In other news, on a particularly boring morning here at D&Ts I created a spreadsheet to track the podcast’s output and, with my extremely limited Excel skillz, I created a table to show progress to date in terms of what we’ve covered so far at our half-century.
Stuff to note:
- For Moorcock characters Elric leads in terms of episodes worth of coverage, with Hawkmoon one step behind. If we consider just how much Elric material is out there that seems fine for now, but because the sheer weight of MM’s content in that department is comparatively vast we should probably up the rate of output in that corner of the multiverse
- I need to get back to Corum again – we’ve covered half of The History of the Runestaff already, but we’re only one instalment in with the Prince in the Scarlet Robe
- I REALLY need to pull my finger out and get to Warlord of the Air and Warhound and the World’s Pain
- There is a nice spread of other stuff going on with ventures into Moorcock-related discussions around music, comics and RPGs
- Approximately 20% of our output to date covers other authors entirely thanks to Halloween and Birthday Specials as well as other examinations (hashtag FUCKINGDANNUS).
Another area we are yet to explore in any detail, but touched upon in our conversation with Andrew Nette in our Dangerous Visions and New Worlds episode, is the contents of New Worlds anthologies and books championed by Moorcock in his editing days. In terms of the latter I’m definitely thinking of Norman Spinrad’s Bug Jack Barron but there are many others.

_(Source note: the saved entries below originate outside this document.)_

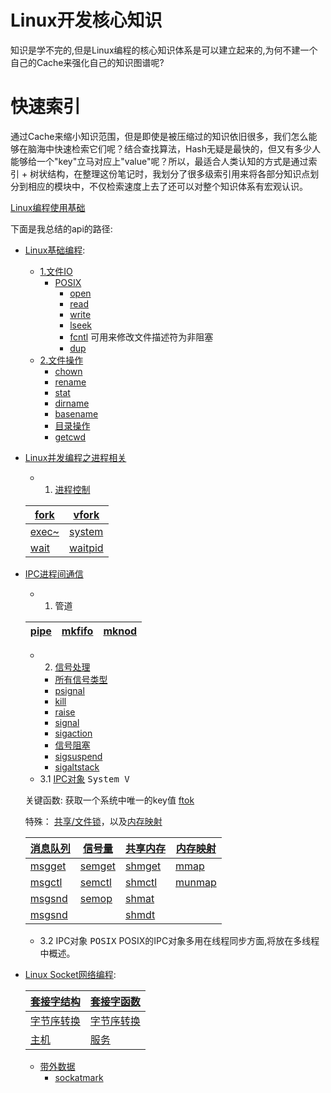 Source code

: # Linux开发核心知识

知识是学不完的,但是Linux编程的核心知识体系是可以建立起来的,为何不建一个自己的Cache来强化自己的知识图谱呢?

# 快速索引

通过Cache来缩小知识范围，但是即使是被压缩过的知识依旧很多，我们怎么能够在脑海中快速检索它们呢？结合查找算法，Hash无疑是最快的，但又有多少人能够给一个"key"立马对应上"value"呢？所以，最适合人类认知的方式是通过索引 + 树状结构，在整理这份笔记时，我划分了很多级索引用来将各部分知识点划分到相应的模块中，不仅检索速度上去了还可以对整个知识体系有宏观认识。

[Linux编程使用基础](linux_basic/README.md) 


下面是我总结的api的路径:

* [Linux基础编程](README.md):
	* [1.文件IO](docs/文件IO.md)
		* [POSIX](README.md)
			* [open](docs/open.md)
			* [read](docs/read.md)
			* [write](docs/write.md)
			* [lseek](docs/lseek.md)
			* [fcntl](docs/fcntl.md)   可用来修改文件描述符为非阻塞
			* [dup](docs/dup.md)
	* [2.文件操作](docs/文件操作.md)
		* [chown](docs/chown.md)
		* [rename](docs/rename.md)
		* [stat](docs/stat.md)
		* [dirname](docs/basename.md)
		* [basename](docs/basename.md)
		* [目录操作](docs/目录操作.md)
		* [getcwd](docs/getcwd.md)

* [Linux并发编程之进程相关](README.md)

	* 1. [进程控制](docs/进程控制.md)

	| [fork](docs/fork.md) |  [vfork](docs/vfork.md) |
	| ------ | ------ |
	|  [exec~](docs/exec.md) | [system](docs/system.md) |   <kbd>fork进程执行命令</kbd>>
	| [wait](docs/wait.md) | [waitpid](docs/waitpid.md) |	<kbd>进程回收</kbd>>

* [IPC进程间通信](进程通信.md)
	* 1. 管道

	| [pipe](docs/pipe.md) |  [mkfifo](docs/mkfifo.md) | [mknod](docs/mknod.md) |
	| ------ | ------ | -------- |


	* 2. [信号处理](docs/信号处理.md)
		* [所有信号类型](docs/信号类型.md)
		* [psignal](docs/psignal.md)
		* [kill](docs/kill.md)
		* [raise](docs/raise.md)
		* [signal](docs/signal.md)
		* [sigaction](docs/sigaction.md)
		* [信号阻塞](docs/信号阻塞.md)
		* [sigsuspend](docs/sigsuspend.md)
		* [sigaltstack](docs/sigaltstack.md)
	* 3.1 [IPC对象](docs/IPC.md) <kbd>System V</kbd> 

	关键函数: 获取一个系统中唯一的key值 [ftok](docs/ftok.md)

	特殊： [共享/文件锁](file_lock.md)，以及[内存映射](内存映射.md)

	|[消息队列](docs/消息队列.md)|[信号量](docs/信号量.md)|[共享内存](docs/共享内存.md)|[内存映射](内存映射.md)|
	| ------------------- | ----------------- | ------------------- | ------------------- |
	|[msgget](docs/msgget.md)|[semget](docs/semget.md)|[shmget](docs/shmget.md)|[mmap](docs/mmap.md)|
	|[msgctl](docs/msgctl.md)|[semctl](docs/semctl.md)|[shmctl](docs/shmctl.md)|[munmap](docs/munmap.md)|
	|[msgsnd](docs/msgsnd-msgrcv.md)|[semop](docs/semop.md)|[shmat](docs/shmat-shmdt.md)|            |
	|[msgsnd](docs/msgsnd-msgrcv.md)|         |[shmdt](docs/shmat-shmdt.md)|        |

	* 3.2 IPC对象 <kbd>POSIX</kbd> POSIX的IPC对象多用在线程同步方面,将放在多线程中概述。

* [Linux Socket网络编程](docs/网络编程.md):

	|[套接字结构](docs/套接字结构.md)	|[套接字函数](docs/套接字函数.md)|
	| -------- | ----------|
	|[字节序转换](docs/字节序转换函数.md)|[字节序转换](docs/字节序转换函数.md)|
	|[主机](docs/主机.md)|[服务](docs/服务.md)|

	* [带外数据](docs/带外数据.md)
	  * [sockatmark](README.md)

	   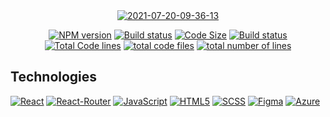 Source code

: <div align="center">
  <a href="https://arihant-jain.tech/"><img src="https://i.ibb.co/P9jzxq3/2021-07-20-09-36-13.png" alt="2021-07-20-09-36-13" border="0"></a>
    <p>
    <a href="https://github.com/arihant-jain-09/discord-clone"><img src="https://img.shields.io/npm/v/discord.js.svg?maxAge=3600" alt="NPM version" /></a>
    <a href="https://github.com/arihant-jain-09/discord-clone"><img src="https://github.com/discordjs/discord.js/workflows/Testing/badge.svg" alt="Build status" /></a>
    <a href="https://github.com/arihant-jain-09/discord-clone"><img src="https://img.shields.io/github/languages/code-size/arihant-jain-09/discord-clone" alt="Code Size" /></a>
<a href="https://github.com/arihant-jain-09/discord-clone"><img src="https://img.shields.io/github/repo-size/arihant-jain-09/portfolio" alt="Build status" /></a>
<a href="https://github.com/arihant-jain-09/discord-clone"><img src="https://tokei.rs/b1/github/arihant-jain-09/portfolio?category=code" alt="Total Code lines" /></a>
<a href="https://github.com/arihant-jain-09/discord-clone"><img src="https://tokei.rs/b1/github/arihant-jain-09/portfolio?category=files" alt="total code files" /></a>
<a href="https://github.com/arihant-jain-09/discord-clone"><img src="https://tokei.rs/b1/github/arihant-jain-09/portfolio?category=lines" alt="total number of lines" /></a>
  </p> 
</div>

## Technologies

[![React](https://img.shields.io/badge/React-20232A?style=flat&logo=react&logoColor=61DAFB&link=https://github.com/arihant-jain-09)](https://github.com/arihant-jain-09) 
[![React-Router](https://img.shields.io/badge/React_Router-CA4245?style=flat&logo=react-router&logoColor=white&link=https://arihant-jain.tech/)](https://arihant-jain.tech/)
[![JavaScript](https://img.shields.io/badge/JavaScript-F7DF1E?style=flat&logo=javascript&logoColor=black&link=https://arihant-jain.tech/)](https://arihant-jain.tech/) 
[![HTML5](https://img.shields.io/badge/-HTML5-E34F26?style=flat&logo=html5&logoColor=white&link=https://arihant-jain.tech/)](https://arihant-jain.tech/) 
[![SCSS](https://img.shields.io/badge/Sass-CC6699?style=flat&logo=sass&logoColor=white&link=https://arihant-jain.tech/)](https://arihant-jain.tech/) 
[![Figma](https://img.shields.io/badge/figma-%23F24E1E.svg?style=flat&logo=figma&logoColor=white&link=https://arihant-jain.tech/)](https://arihant-jain.tech/)
[![Azure](https://img.shields.io/badge/Microsoft_Azure-0089D6?style=flat&logo=microsoft-azure&logoColor=white&link=https://arihant-jain.tech/)](https://arihant-jain.tech/) 


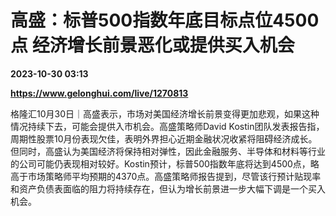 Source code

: # 高盛：标普500指数年底目标点位4500点 经济增长前景恶化或提供买入机会

**2023-10-30 03:13**

**https://www.gelonghui.com/live/1270813**

格隆汇10月30日｜高盛表示，市场对美国经济增长前景变得更加悲观，如果这种情况持续下去，可能会提供入市机会。高盛策略师David Kostin团队发表报告指，周期性股票10月份表现欠佳，表明外界担心近期金融状况收紧将阻碍经济成长。但同时，高盛认为美国经济将保持相对弹性，因此金融服务、半导体和材料等行业的公司可能仍表现相对较好。Kostin预计，标普500指数年底将达到4500点，略高于市场策略师平均预期的4370点。高盛策略师报告提到，尽管该行预计贴现率和资产负债表面临的阻力将持续存在，但认为增长前景进一步大幅下调是一个买入机会。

We also still owe a couple of you Nine Princes in Amber. Natasha bought a copy in preparation. She’s moved down south damn her eyes, but we are determined to get a virtual date in ASAP.

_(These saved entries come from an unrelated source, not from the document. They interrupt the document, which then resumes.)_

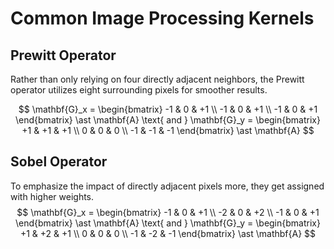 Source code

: # Common Image Processing Kernels

## Prewitt Operator

Rather than only relying on four directly adjacent neighbors, the Prewitt operator utilizes eight surrounding pixels for smoother results.

$$
\mathbf{G}_x = \begin{bmatrix} -1 & 0 & +1 \\ -1 & 0 & +1 \\ -1 & 0 & +1 \end{bmatrix} \ast \mathbf{A} \text{ and } \mathbf{G}_y = \begin{bmatrix} +1 & +1 & +1 \\ 0 & 0 & 0 \\ -1 & -1 & -1 \end{bmatrix} \ast \mathbf{A} 
$$

## Sobel Operator

To emphasize the impact of directly adjacent pixels more, they get assigned with higher weights.
$$
\mathbf{G}_x = \begin{bmatrix}
-1 & 0 & +1 \\
-2 & 0 & +2 \\
-1 & 0 & +1
\end{bmatrix} \ast \mathbf{A} \text{ and }
\mathbf{G}_y = \begin{bmatrix}
+1 & +2 & +1 \\
0 & 0 & 0 \\
-1 & -2 & -1
\end{bmatrix} \ast \mathbf{A}
$$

On the more immediate itinerary though, we have:
- A follow-up to our Halloween episode on The Fog looking at the progression of James Herbert (via the lens of The Dark) in concert with other musings on the ‘Uncosy Catastrophes’ of Herbert and other British authors of the time
- Fortress of the Pearl Book Two with Loz
- A first look at the history of legendary publishers of genre fiction New English Library, starting with some gritty bikersploitation, with Andrew Nette
- The War of the Worlds with Allister Thompson
- The Sword of the Dawn Book One with Dave (AKA SÖNUS)

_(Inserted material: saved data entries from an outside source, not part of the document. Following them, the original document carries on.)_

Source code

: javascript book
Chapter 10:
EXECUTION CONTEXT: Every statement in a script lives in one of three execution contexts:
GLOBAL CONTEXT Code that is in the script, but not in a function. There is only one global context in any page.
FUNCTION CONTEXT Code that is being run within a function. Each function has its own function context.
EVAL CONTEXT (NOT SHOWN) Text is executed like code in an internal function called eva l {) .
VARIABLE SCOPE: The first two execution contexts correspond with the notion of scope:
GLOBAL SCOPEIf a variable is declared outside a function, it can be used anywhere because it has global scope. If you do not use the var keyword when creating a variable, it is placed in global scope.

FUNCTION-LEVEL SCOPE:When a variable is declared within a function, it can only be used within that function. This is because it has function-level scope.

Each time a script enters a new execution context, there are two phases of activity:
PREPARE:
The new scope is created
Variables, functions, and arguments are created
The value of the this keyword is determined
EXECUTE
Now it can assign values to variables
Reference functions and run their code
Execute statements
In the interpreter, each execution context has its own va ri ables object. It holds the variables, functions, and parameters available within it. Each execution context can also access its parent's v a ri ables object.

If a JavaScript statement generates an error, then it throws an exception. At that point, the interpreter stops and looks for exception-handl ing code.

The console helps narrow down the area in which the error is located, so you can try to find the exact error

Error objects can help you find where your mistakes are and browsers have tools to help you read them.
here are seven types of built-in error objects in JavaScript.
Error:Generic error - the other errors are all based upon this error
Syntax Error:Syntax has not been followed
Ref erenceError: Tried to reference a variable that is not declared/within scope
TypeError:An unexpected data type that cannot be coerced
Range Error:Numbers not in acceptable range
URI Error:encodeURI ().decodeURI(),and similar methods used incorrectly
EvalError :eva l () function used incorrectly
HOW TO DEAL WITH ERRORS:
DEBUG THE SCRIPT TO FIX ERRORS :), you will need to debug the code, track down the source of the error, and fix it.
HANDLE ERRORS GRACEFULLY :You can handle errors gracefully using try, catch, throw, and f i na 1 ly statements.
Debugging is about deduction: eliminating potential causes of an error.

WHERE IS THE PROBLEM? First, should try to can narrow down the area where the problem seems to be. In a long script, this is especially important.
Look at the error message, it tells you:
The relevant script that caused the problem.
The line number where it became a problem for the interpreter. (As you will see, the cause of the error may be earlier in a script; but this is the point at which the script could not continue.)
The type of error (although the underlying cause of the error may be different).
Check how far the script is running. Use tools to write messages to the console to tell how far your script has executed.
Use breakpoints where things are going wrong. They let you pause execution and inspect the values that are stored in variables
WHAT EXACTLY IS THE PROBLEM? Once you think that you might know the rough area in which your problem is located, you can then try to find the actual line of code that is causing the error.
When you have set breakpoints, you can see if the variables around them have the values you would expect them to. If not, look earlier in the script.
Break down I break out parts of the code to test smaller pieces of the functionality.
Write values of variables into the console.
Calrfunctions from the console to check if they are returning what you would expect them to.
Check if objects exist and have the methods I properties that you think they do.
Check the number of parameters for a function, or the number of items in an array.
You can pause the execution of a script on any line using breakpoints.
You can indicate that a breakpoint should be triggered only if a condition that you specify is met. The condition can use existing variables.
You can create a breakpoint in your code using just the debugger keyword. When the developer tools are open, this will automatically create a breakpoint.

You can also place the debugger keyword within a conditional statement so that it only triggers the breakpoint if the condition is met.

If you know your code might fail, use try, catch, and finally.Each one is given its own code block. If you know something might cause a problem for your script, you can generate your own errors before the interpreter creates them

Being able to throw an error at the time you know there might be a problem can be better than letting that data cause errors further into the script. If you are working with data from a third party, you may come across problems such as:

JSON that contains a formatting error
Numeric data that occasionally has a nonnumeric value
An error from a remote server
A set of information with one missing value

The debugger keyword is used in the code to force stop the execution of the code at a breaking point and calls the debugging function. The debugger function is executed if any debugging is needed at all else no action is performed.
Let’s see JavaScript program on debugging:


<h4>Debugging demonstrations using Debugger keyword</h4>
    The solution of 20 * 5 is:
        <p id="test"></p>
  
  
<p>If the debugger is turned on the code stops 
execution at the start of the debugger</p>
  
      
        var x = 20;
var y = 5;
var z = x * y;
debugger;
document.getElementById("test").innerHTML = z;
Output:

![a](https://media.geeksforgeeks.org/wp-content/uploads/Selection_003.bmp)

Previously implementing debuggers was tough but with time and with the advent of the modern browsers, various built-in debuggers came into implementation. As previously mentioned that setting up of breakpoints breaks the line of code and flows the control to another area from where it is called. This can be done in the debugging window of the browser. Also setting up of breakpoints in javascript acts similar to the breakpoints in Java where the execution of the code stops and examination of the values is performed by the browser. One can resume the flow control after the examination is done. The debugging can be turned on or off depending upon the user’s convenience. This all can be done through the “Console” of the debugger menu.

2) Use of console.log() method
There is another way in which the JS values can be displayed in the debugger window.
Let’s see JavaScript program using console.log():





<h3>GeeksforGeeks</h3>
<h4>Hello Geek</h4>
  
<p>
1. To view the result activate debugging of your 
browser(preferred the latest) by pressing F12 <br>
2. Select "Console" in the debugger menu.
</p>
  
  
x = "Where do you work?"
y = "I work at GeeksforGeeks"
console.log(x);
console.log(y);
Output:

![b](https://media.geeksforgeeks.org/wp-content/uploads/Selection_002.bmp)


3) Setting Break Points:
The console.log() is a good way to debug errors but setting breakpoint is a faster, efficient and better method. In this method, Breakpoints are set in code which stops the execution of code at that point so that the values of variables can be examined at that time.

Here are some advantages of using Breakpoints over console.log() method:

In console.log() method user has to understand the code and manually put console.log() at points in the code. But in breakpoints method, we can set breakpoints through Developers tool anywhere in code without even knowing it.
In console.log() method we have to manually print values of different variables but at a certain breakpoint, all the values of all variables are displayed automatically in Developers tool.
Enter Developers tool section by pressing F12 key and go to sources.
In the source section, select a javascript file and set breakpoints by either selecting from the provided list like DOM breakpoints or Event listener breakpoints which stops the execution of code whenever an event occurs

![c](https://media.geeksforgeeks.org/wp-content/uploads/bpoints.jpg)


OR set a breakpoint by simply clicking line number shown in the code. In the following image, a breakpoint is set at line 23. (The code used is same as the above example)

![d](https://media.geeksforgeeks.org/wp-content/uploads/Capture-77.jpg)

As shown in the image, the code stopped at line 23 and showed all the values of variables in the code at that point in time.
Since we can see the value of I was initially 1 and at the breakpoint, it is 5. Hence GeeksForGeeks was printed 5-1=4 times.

- The Final Programme Phase Four (The Last Days of Man on Earth) with Hussein
So that would appear to be enough to be going on with. There may also be a Part VI to the RPG musings at some point in the first half of the year but more on that later.
I’ll also be beavering away on vol III of the Journal with the intention of getting that out in the Spring.
But for now, take it easy pards! Ease yourself into this new year and I’ll see you out there… on the moonbeam roads.